What is needed: Below are the entries. Transcribe exactly the lines from the one with "- [X] support DC_EVENT_HTTP_GET event" through the one with "be delayed to a later version", ends included, and leave out all others.

Collection entries:
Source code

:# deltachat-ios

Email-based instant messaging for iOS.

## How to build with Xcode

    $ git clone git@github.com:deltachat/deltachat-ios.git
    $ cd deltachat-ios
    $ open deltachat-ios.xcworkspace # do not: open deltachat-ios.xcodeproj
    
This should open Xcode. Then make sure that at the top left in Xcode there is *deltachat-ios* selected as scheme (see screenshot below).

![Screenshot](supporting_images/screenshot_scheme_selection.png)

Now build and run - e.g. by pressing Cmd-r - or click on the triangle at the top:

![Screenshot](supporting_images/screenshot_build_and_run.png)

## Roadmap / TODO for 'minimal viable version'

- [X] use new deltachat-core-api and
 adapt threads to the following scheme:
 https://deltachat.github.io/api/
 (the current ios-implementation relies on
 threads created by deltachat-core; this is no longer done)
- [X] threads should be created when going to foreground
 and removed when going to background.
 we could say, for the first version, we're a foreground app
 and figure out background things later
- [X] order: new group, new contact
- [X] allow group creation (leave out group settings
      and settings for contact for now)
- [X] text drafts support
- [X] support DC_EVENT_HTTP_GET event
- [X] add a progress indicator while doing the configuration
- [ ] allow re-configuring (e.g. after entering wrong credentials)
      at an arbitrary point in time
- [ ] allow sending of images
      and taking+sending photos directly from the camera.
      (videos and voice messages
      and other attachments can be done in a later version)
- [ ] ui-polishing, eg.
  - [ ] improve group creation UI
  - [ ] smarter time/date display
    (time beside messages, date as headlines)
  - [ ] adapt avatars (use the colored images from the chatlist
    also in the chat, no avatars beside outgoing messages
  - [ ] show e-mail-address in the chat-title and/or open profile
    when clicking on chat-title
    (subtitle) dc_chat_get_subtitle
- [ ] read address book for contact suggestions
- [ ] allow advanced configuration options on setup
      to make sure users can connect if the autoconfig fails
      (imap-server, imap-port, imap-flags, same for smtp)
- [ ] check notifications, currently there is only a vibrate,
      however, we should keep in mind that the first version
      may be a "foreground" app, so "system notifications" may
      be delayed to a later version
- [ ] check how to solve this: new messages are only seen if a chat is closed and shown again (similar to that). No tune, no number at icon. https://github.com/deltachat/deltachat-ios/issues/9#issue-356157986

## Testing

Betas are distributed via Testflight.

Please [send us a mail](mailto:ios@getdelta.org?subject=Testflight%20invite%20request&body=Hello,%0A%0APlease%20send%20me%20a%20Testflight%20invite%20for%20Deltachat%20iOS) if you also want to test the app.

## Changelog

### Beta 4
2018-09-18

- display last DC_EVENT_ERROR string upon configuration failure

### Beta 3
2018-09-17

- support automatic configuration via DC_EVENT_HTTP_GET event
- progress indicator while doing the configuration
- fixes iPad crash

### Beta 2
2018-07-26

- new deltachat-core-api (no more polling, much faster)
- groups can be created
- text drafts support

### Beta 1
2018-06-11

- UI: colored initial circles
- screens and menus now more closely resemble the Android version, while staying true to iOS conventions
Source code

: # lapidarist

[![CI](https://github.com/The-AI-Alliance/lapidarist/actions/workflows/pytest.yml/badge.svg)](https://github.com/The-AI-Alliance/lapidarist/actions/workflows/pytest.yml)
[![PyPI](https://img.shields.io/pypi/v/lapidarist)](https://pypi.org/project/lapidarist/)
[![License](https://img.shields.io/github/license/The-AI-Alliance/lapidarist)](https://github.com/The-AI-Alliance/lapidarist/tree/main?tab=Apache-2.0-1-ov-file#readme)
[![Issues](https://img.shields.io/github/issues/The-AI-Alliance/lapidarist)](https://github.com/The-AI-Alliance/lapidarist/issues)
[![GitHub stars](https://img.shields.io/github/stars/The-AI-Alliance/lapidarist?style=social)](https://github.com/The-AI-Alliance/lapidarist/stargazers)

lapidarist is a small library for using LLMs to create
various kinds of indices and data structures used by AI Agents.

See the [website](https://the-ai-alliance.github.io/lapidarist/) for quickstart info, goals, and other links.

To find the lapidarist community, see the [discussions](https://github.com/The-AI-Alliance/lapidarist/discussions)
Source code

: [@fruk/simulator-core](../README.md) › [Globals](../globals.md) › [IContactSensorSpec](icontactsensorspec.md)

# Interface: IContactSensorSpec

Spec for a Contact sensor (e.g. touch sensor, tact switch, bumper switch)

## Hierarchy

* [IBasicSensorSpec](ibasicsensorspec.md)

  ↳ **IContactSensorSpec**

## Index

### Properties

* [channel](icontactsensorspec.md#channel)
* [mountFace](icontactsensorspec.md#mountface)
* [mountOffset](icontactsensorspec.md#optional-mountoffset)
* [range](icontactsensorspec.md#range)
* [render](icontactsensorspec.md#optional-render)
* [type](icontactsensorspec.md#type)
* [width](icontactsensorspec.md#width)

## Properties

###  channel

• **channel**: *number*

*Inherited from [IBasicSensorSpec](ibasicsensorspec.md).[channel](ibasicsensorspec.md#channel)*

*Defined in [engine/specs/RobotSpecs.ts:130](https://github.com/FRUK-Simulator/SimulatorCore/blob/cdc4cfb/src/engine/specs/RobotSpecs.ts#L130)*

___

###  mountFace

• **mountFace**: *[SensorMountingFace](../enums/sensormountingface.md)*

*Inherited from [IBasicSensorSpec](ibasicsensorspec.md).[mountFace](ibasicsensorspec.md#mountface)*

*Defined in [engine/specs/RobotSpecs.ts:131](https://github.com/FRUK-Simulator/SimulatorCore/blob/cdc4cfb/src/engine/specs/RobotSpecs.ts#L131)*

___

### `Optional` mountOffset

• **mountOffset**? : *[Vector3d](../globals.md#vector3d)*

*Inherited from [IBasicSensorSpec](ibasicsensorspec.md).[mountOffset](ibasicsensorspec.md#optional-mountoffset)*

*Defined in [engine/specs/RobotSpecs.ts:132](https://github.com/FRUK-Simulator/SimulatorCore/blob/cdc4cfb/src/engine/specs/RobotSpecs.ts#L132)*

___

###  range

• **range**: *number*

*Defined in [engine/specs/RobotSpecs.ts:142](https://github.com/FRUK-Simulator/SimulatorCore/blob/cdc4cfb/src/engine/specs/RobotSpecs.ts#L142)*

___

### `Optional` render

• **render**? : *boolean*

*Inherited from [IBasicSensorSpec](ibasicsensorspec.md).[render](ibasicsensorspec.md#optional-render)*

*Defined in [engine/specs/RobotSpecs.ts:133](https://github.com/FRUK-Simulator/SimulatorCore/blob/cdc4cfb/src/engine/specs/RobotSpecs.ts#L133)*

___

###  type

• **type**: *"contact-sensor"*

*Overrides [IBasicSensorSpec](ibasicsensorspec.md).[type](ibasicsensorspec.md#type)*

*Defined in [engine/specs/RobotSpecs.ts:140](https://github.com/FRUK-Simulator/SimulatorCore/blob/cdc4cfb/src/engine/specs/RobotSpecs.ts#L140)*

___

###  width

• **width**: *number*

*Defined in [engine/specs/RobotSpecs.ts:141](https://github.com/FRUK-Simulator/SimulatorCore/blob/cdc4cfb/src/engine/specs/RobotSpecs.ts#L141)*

Response:
- [X] support DC_EVENT_HTTP_GET event
- [X] add a progress indicator while doing the configuration
- [ ] allow re-configuring (e.g. after entering wrong credentials)
      at an arbitrary point in time
- [ ] allow sending of images
      and taking+sending photos directly from the camera.
      (videos and voice messages
      and other attachments can be done in a later version)
- [ ] ui-polishing, eg.
  - [ ] improve group creation UI
  - [ ] smarter time/date display
    (time beside messages, date as headlines)
  - [ ] adapt avatars (use the colored images from the chatlist
    also in the chat, no avatars beside outgoing messages
  - [ ] show e-mail-address in the chat-title and/or open profile
    when clicking on chat-title
    (subtitle) dc_chat_get_subtitle
- [ ] read address book for contact suggestions
- [ ] allow advanced configuration options on setup
      to make sure users can connect if the autoconfig fails
      (imap-server, imap-port, imap-flags, same for smtp)
- [ ] check notifications, currently there is only a vibrate,
      however, we should keep in mind that the first version
      may be a "foreground" app, so "system notifications" may
      be delayed to a later version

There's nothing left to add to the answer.